When Buffets Holdings went bankrupt this past January, critics of the private equity industry likely let out a soft cheer. The Chapter 11 filing showcased what can happen when a leveraged buyout, dividend recapitalizations, and excessive expansion conspire to drag a company into the red. And if it was a larger company, it's probable that the politicians and the unions would have already integrated the story into their stump speeches castigating corporate greed.
A new study out of Europe, however, underscores that while private equity activity is garnering headlines, the asset class still holds little sway as it relates to the economies of the world.
Dr. Oliver Gottschalg, a professor in Insead's Department of Strategy and Management, conducted the study for the European Parliament, researching various topics, such as the time horizons of the asset class, conflicts of interest, transparency and the impact of private equity on financial stability.
What he found was that the asset class, while a force in M&A, barely appears on the radar when viewed in the context of the broader economy.
Using data from PricewaterhouseCoopers and Thomson Financial, the study noted, "The amount of equity invested by European buyout funds has increased substantially in recent years, but still represents less than 0.5% of the European GDP."
The aggregate value of PE-owned companies worldwide, meanwhile, corresponds roughly to the balance sheet of just one bulge-bracket investment bank, the study said.
"The red thread throughout the data reveals that the perceived wisdom around the asset class is not in line with the hard facts," Gottschalg says. He notes as another example that private equity returns, after fees, on average fare worse than the broad stock market average.
"People only see the exceptions. They see one deal generating a 50% IRR or they see the bankruptcies and the writeoffs," he says. "It makes private equity the perfect scapegoat, because people are either getting tremendously rich or, on the other side, destroying companies. The truth is that most of the activity is beneficial."

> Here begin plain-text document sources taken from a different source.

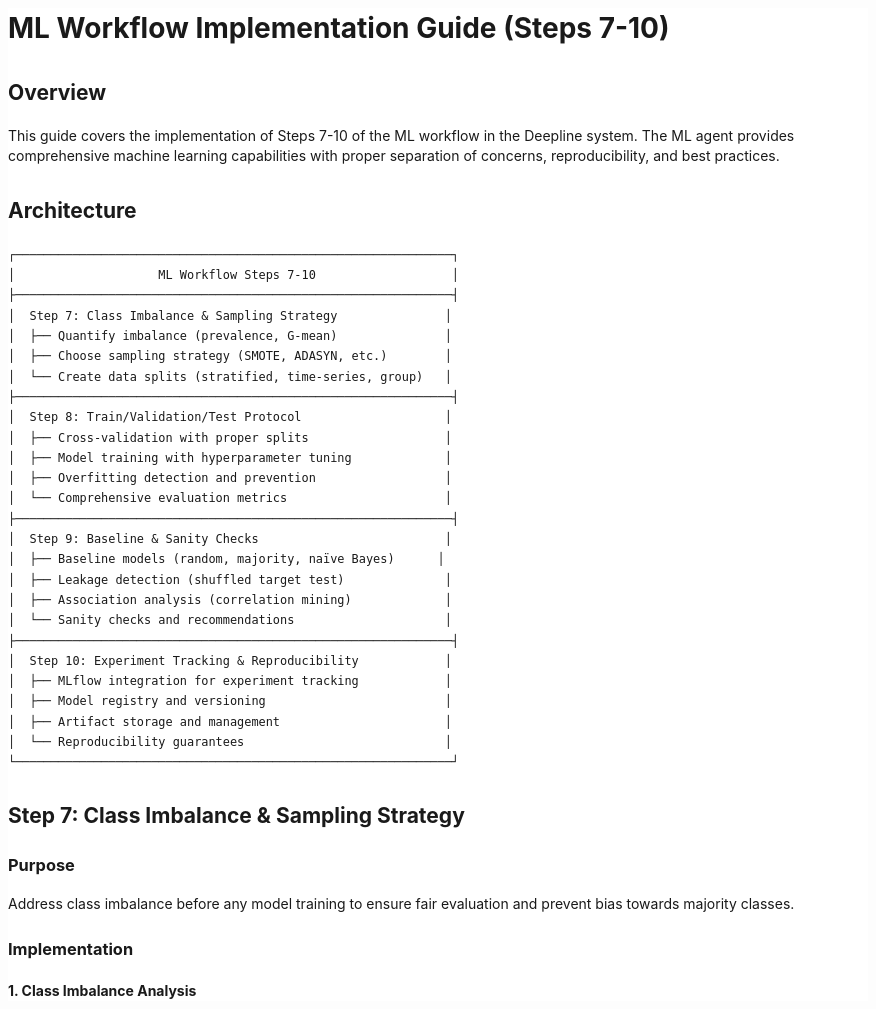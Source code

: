 # ML Workflow Implementation Guide (Steps 7-10)

## Overview

This guide covers the implementation of Steps 7-10 of the ML workflow in the Deepline system. The ML agent provides comprehensive machine learning capabilities with proper separation of concerns, reproducibility, and best practices.

## Architecture

```
┌─────────────────────────────────────────────────────────────┐
│                    ML Workflow Steps 7-10                   │
├─────────────────────────────────────────────────────────────┤
│  Step 7: Class Imbalance & Sampling Strategy               │
│  ├── Quantify imbalance (prevalence, G-mean)               │
│  ├── Choose sampling strategy (SMOTE, ADASYN, etc.)        │
│  └── Create data splits (stratified, time-series, group)   │
├─────────────────────────────────────────────────────────────┤
│  Step 8: Train/Validation/Test Protocol                    │
│  ├── Cross-validation with proper splits                   │
│  ├── Model training with hyperparameter tuning             │
│  ├── Overfitting detection and prevention                  │
│  └── Comprehensive evaluation metrics                      │
├─────────────────────────────────────────────────────────────┤
│  Step 9: Baseline & Sanity Checks                          │
│  ├── Baseline models (random, majority, naïve Bayes)      │
│  ├── Leakage detection (shuffled target test)              │
│  ├── Association analysis (correlation mining)             │
│  └── Sanity checks and recommendations                     │
├─────────────────────────────────────────────────────────────┤
│  Step 10: Experiment Tracking & Reproducibility            │
│  ├── MLflow integration for experiment tracking            │
│  ├── Model registry and versioning                         │
│  ├── Artifact storage and management                       │
│  └── Reproducibility guarantees                            │
└─────────────────────────────────────────────────────────────┘
```

## Step 7: Class Imbalance & Sampling Strategy

### Purpose
Address class imbalance before any model training to ensure fair evaluation and prevent bias towards majority classes.

### Implementation

#### 1. Class Imbalance Analysis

That said, the outcry against the asset class has become more pitched. This past January, for instance, a speech Carlyle Group co-founder and managing director David Rubenstein was giving at a Wharton-sponsored PE conference was interrupted when demonstrators from the Service Employees International Union crashed the festivities to protest the firm's investment in Manor Care.
It should be noted that Carlyle hadn't even owned the company for a month.
Meanwhile, filmmaker Robert Greenwald has created a series of videos entitled "War on Greed", taking the private equity industry to task.
In his PR materials, he sums up his message like this: "In a year dominated by economic insecurity, scholars, journalists, elected officials and regular people are taking a second look at private equity and asking themselves if firms like KKR contribute to exacerbating the country's economic woes."
To that specific question, Gottschalg's research would answer definitively, "No." But Gottschalg concedes that a high-profile bankruptcy, or mass layoffs at a PE-backed company, would likely continue "to trigger a broad public outcry."
Here again, he stresses that the impact on the economy would be minimal.
The fundamental difference, he notes, between a failure in private equity and a failure in the banking sector is that PE transactions, and funds in general, are "unlinked."
"Even if a company like Chrysler, [owned by Cerberus Capital Management], went bankrupt, it wouldn't trigger a domino effect," he says.
"The standalone structure of [PE] funds and [PE-owned] companies differentiates private equity from other areas in the financial sector. It's not like a bank going out of business, which would trigger a failure of the entire system."
While this may comfort critics, to the industry's dismay, Gottschalg's research probably will have little impact in muzzling them.